US federal judge rules Pearson Education, Inc. committed copyright infringement 
Our clients, photographers Tom Bean and Dr. Dennis Kunkel, licensed images to Pearson Education for use in its textbooks.  After Pearson secured limited licenses, Pearson ignored these limits, thereby committing copyright   infringement.  To add insult to injury, Pearson often knew - at the very time it was asking for limited rights  - that its actual uses would far exceed the rights it was requesting.

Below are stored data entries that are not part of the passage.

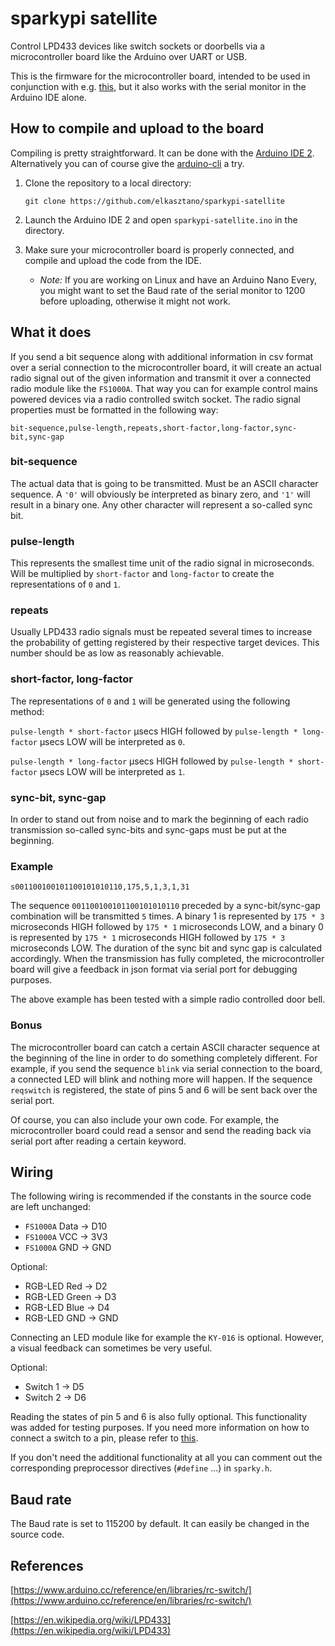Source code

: # sparkypi satellite

Control LPD433 devices like switch sockets or doorbells via a microcontroller board like the Arduino over UART or USB.

This is the firmware for the microcontroller board, intended to be used in conjunction with e.g. [this](https://crates.io/crates/libsparkypi), but it also works with the serial monitor in the Arduino IDE alone.

## How to compile and upload to the board

Compiling is pretty straightforward. It can be done with the [Arduino IDE 2](https://github.com/arduino/arduino-ide). Alternatively you can of course give the [arduino-cli](https://github.com/arduino/arduino-cli) a try.

1. Clone the repository to a local directory:

    `git clone https://github.com/elkasztano/sparkypi-satellite`

1. Launch the Arduino IDE 2 and open `sparkypi-satellite.ino` in the directory.

1. Make sure your microcontroller board is properly connected, and compile and upload the code from the IDE.

    * _Note:_ If you are working on Linux and have an Arduino Nano Every, you might want to set the Baud rate of the serial monitor to 1200 before uploading, otherwise it might not work.

## What it does

If you send a bit sequence along with additional information in csv format over a serial connection to the microcontroller board, it will create an actual radio signal out of the given information and transmit it over a connected radio module like the `FS1000A`. That way you can for example control mains powered devices via a radio controlled switch socket. The radio signal properties must be formatted in the following way:

`bit-sequence,pulse-length,repeats,short-factor,long-factor,sync-bit,sync-gap`

### bit-sequence

The actual data that is going to be transmitted. Must be an ASCII character sequence. A `'0'` will obviously be interpreted as binary zero, and `'1'` will result in a binary one. Any other character will represent a so-called sync bit.

### pulse-length

This represents the smallest time unit of the radio signal in microseconds. Will be multiplied by `short-factor` and `long-factor` to create the representations of `0` and `1`.

### repeats

Usually LPD433 radio signals must be repeated several times to increase the probability of getting registered by their respective target devices. This number should be as low as reasonably achievable.

### short-factor, long-factor

The representations of `0` and `1` will be generated using the following method:

`pulse-length * short-factor` µsecs HIGH followed by `pulse-length * long-factor` µsecs LOW will be interpreted as `0`.

`pulse-length * long-factor` µsecs HIGH followed by `pulse-length * short-factor` µsecs LOW will be interpreted as `1`.

### sync-bit, sync-gap

In order to stand out from noise and to mark the beginning of each radio transmission so-called sync-bits and sync-gaps must be put at the beginning.

### Example

`s001100100101100101010110,175,5,1,3,1,31`

The sequence `001100100101100101010110` preceded by a sync-bit/sync-gap combination will be transmitted `5` times. A binary 1 is represented by `175 * 3` microseconds HIGH followed by `175 * 1` microseconds LOW, and a binary 0 is represented by `175 * 1` microseconds HIGH followed by `175 * 3` microseconds LOW. The duration of the sync bit and sync gap is calculated accordingly. When the transmission has fully completed, the microcontroller board will give a feedback in json format via serial port for debugging purposes.

The above example has been tested with a simple radio controlled door bell.

### Bonus

The microcontroller board can catch a certain ASCII character sequence at the beginning of the line in order to do something completely different. For example, if you send the sequence `blink` via serial connection to the board, a connected LED will blink and nothing more will happen. If the sequence `reqswitch` is registered, the state of pins 5 and 6 will be sent back over the serial port.

Of course, you can also include your own code. For example, the microcontroller board could read a sensor and send the reading back via serial port after reading a certain keyword.

## Wiring

The following wiring is recommended if the constants in the source code are left unchanged:

* `FS1000A` Data → D10
* `FS1000A` VCC → 3V3
* `FS1000A` GND → GND

Optional:

* RGB-LED Red → D2
* RGB-LED Green → D3
* RGB-LED Blue → D4
* RGB-LED GND → GND

Connecting an LED module like for example the `KY-016` is optional. However, a visual feedback can sometimes be very useful.

Optional:

* Switch 1 → D5
* Switch 2 → D6

Reading the states of pin 5 and 6 is also fully optional. This functionality was added for testing purposes. If you need more information on how to connect a switch to a pin, please refer to [this](https://docs.arduino.cc/built-in-examples/basics/DigitalReadSerial/).

If you don't need the additional functionality at all you can comment out the corresponding preprocessor directives (`#define` ...) in `sparky.h`.

## Baud rate

The Baud rate is set to 115200 by default. It can easily be changed in the source code.

## References

[https://www.arduino.cc/reference/en/libraries/rc-switch/](https://www.arduino.cc/reference/en/libraries/rc-switch/)

[https://en.wikipedia.org/wiki/LPD433](https://en.wikipedia.org/wiki/LPD433)
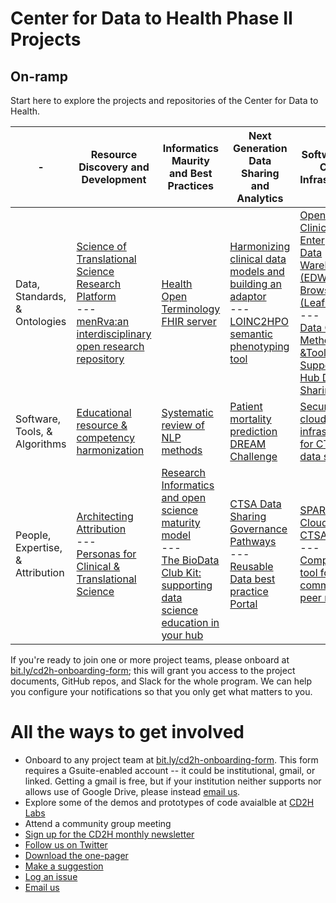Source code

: # Center for Data to Health Phase II Projects
## On-ramp

Start here to explore the projects and repositories of the Center for Data to Health.

| - | Resource Discovery and Development | Informatics Maurity and Best Practices | Next Generation<br>Data Sharing <br>and Analytics | Software and Cloud Infrastructure
-----|------|-----------|------------|-----------
Data, Standards, & Ontologies| [Science of Translational Science Research Platform](https://github.com/data2health/scits-platform)<br>---<br> [menRva:an interdisciplinary open research repository](https://github.com/data2health/menRva) | [Health Open Terminology FHIR server](https://github.com/HOT-FHIR) | [Harmonizing clinical data models and building an adaptor](https://github.com/data2health/data-harmonization)<br>---<br>[LOINC2HPO semantic phenotyping tool](https://github.com/data2health/ehr2HPO.prj)|[Open Source Clinical Enterprise Data Warehouse (EDW) Data Browser (Leaf)](https://github.com/data2health/leaf-edw)<br>---<br>[Data Quality Methods &Tools to Support CTSA Hub Data Sharing](https://github.com/data2health/data-quality)
Software, Tools, & Algorithms|[Educational resource & competency harmonization](https://github.com/data2health/edu-harmonization) | [Systematic review of NLP methods](https://github.com/data2health/nlp-review)|[Patient mortality prediction DREAM Challenge](https://github.com/data2health/DREAM-Challenge)|[Secure cloud-based infrastructure for CTSA hub data sharing](https://github.com/data2health/cloud-sharing)
People, Expertise, & Attribution |[Architecting Attribution](https://github.com/data2health/architecting_attribution)<br>---<br>[Personas for Clinical & Translational Science](https://github.com/data2health/CTS-Personas)|[Research Informatics and open science maturity model](https://github.com/data2health/maturity-model)<br>---<br>[The BioData Club Kit: supporting data science education in your hub](https://github.com/data2health/biodataclubkit)|[CTSA Data Sharing Governance Pathways](https://github.com/data2health/governance-pathways)<br>---<br>[Reusable Data best practice Portal](https://github.com/data2health/rdp-portal)|[SPARC in the Cloud for CTSA Hubs]()<br>---<br>[Competitions tool for CTSA community peer review](https://github.com/data2health/competitions-project)

If you're ready to join one or more project teams, please onboard at [bit.ly/cd2h-onboarding-form](bit.ly/cd2h-onboarding-form); this will grant you access to the project documents, GitHub repos, and Slack for the whole program. We can help you configure your notifications so that you only get what matters to you.

# All the ways to get involved
- Onboard to any project team at [bit.ly/cd2h-onboarding-form](https://forms.gle/y5jFprBN1wL46sTGA). This form requires a Gsuite-enabled account -- it could be institutional, gmail, or linked. Getting a gmail is free, but if your institution neither supports nor allows use of Google Drive, please instead [email us](mailto:data2health+onboarding@gmail.com).
- Explore some of the demos and prototypes of code avaialble at [CD2H Labs](http://labs.cd2h.org)
- Attend a community group meeting
- [Sign up for the CD2H monthly newsletter](https://goo.gl/forms/rRfPbbZOTmvfOFdr2)
- [Follow us on Twitter](https://twitter.com/data2health)
- [Download the one-pager](https://github.com/data2health/roadmap/raw/master/CD2H_QuickFacts_2019-02-28d.pdf)
- [Make a suggestion](https://goo.gl/forms/WXmvqcPucVR68xMf2)
- [Log an issue](https://github.com/data2health/roadmap/issues/new)
- [Email us](mailto:data2health@gmail.com)

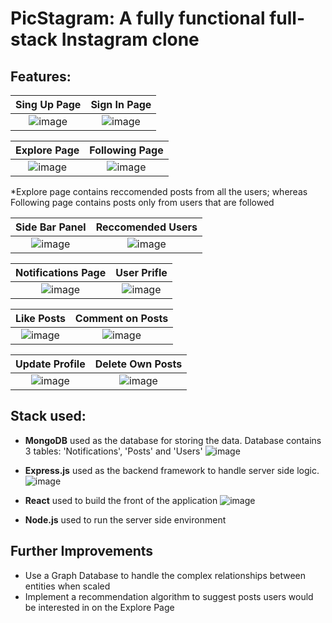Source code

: # PicStagram: A fully functional full-stack Instagram clone


## Features:
| Sing Up Page | Sign In Page |
|:------------:|:-------------:|
|![image](https://github.com/angh-el/PicStagram/assets/123000792/4b6b6709-89b7-408e-bafb-a92d308b1bbc) | ![image](https://github.com/angh-el/PicStagram/assets/123000792/a9c0a2d5-adae-4a29-8336-55a16b245bda) |

| Explore Page | Following Page |
|:------------:|:-------------:|
| ![image](https://github.com/angh-el/PicStagram/assets/123000792/bbdb2b9e-2dc6-4178-a436-214ed387a095) | ![image](https://github.com/angh-el/PicStagram/assets/123000792/dfb2e4e1-67a7-4cdd-8cce-9d235edf21a4) |

*Explore page contains reccomended posts from all the users; whereas Following page contains posts only from users that are followed

| Side Bar Panel | Reccomended Users |
|:------------:|:-------------:|
| ![image](https://github.com/angh-el/PicStagram/assets/123000792/7f8971f0-c7c6-41f8-b181-4a027739691b) | ![image](https://github.com/angh-el/PicStagram/assets/123000792/ec6083b2-97c7-4249-a95c-4746a1adc101) |

| Notifications Page | User Prifle |
|:------------:|:-------------:|
| ![image](https://github.com/angh-el/PicStagram/assets/123000792/85ba15b4-f22e-4b28-9881-e724d273842b) | ![image](https://github.com/angh-el/PicStagram/assets/123000792/383e971d-014e-47d4-a112-4437a603addc) |

| Like Posts | Comment on Posts |
|:------------:|:-------------:|
| ![image](https://github.com/angh-el/PicStagram/assets/123000792/434a99ae-404d-45a2-a88c-926bce8b5aee) | ![image](https://github.com/angh-el/PicStagram/assets/123000792/ad09c3cc-fc22-4d8d-8b53-b6371ee1af0c) | 

| Update Profile | Delete Own Posts |
|:------------:|:-------------:|
| ![image](https://github.com/angh-el/PicStagram/assets/123000792/1e430957-b175-44f9-8c5f-e31073f0d651) | ![image](https://github.com/angh-el/PicStagram/assets/123000792/07b88aba-644c-4dda-b984-25e9c5c46cdf) |





## Stack used:
- **MongoDB** used as the database for storing the data. Database contains 3 tables: 'Notifications', 'Posts' and 'Users' ![image](https://github.com/angh-el/PicStagram/assets/123000792/85bdbf0d-e55c-47ec-8c28-ab579f740364)

- **Express.js** used as the backend framework to handle server side logic. ![image](https://github.com/angh-el/PicStagram/assets/123000792/ac177fd8-fbbd-447c-9420-0461976325ca)

- **React** used to build the front of the application ![image](https://github.com/angh-el/PicStagram/assets/123000792/b883c553-688a-432b-89af-6ce8c77731a5)

- **Node.js** used to run the server side environment



## Further Improvements
- Use a Graph Database to handle the complex relationships between entities when scaled
- Implement a recommendation algorithm to suggest posts users would be interested in on the Explore Page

For example, we established that In August 2005 Pearson requested permission from Bean to include two of his photographs in Scott Foresman Science, Grade 3, and Bean granted permission to reproduce up to 200,000 copies of the text.  By April 2009, Pearson had already reproduced 354,847 copies.  In November 2009, Pearson sought permission to print an additional 100,000 copies of Bean’s photographs in that textbook in the future.  Before granting permission for the extension, Bean asked Pearson to verify that the “current number of copies that have been produced is less than 200,000 copies including e-books, and that the distribution was in North America only.”  Pearson’s representative confirmed that “Yes that is correct.”  Based on this representation, Bean granted the extension for an additional 100,000 copies for a fee of 50% of the original licensing fee.  In all, Pearson printed 719,191copies of the text, despite having licensed only 300,000 copies from Bean.

On our clients’ behalf, Harmon & Seidman filed a complaint against Pearson, alleging copyright infringement and fraud.  After discovery revealed the full scope of Pearson’s misconduct, we filed a motion for summary judgment on 418 copyright infringement claims.  Pearson filed a motion to have the fraud claims dismissed.  On June 11, 2013, Federal Judge Rosenblatt in the District of Arizona granted our motion and ruled as a matter of law that Pearson committed copyright infringement in all 418 instances.  The Judge also denied Pearson’s motion to dismiss the fraud claims, holding that “A reasonable jury could find that Pearson, when it agreed to the numerical and geographical limits set forth in the invoices and request letters, knew that it would exceed those limits.”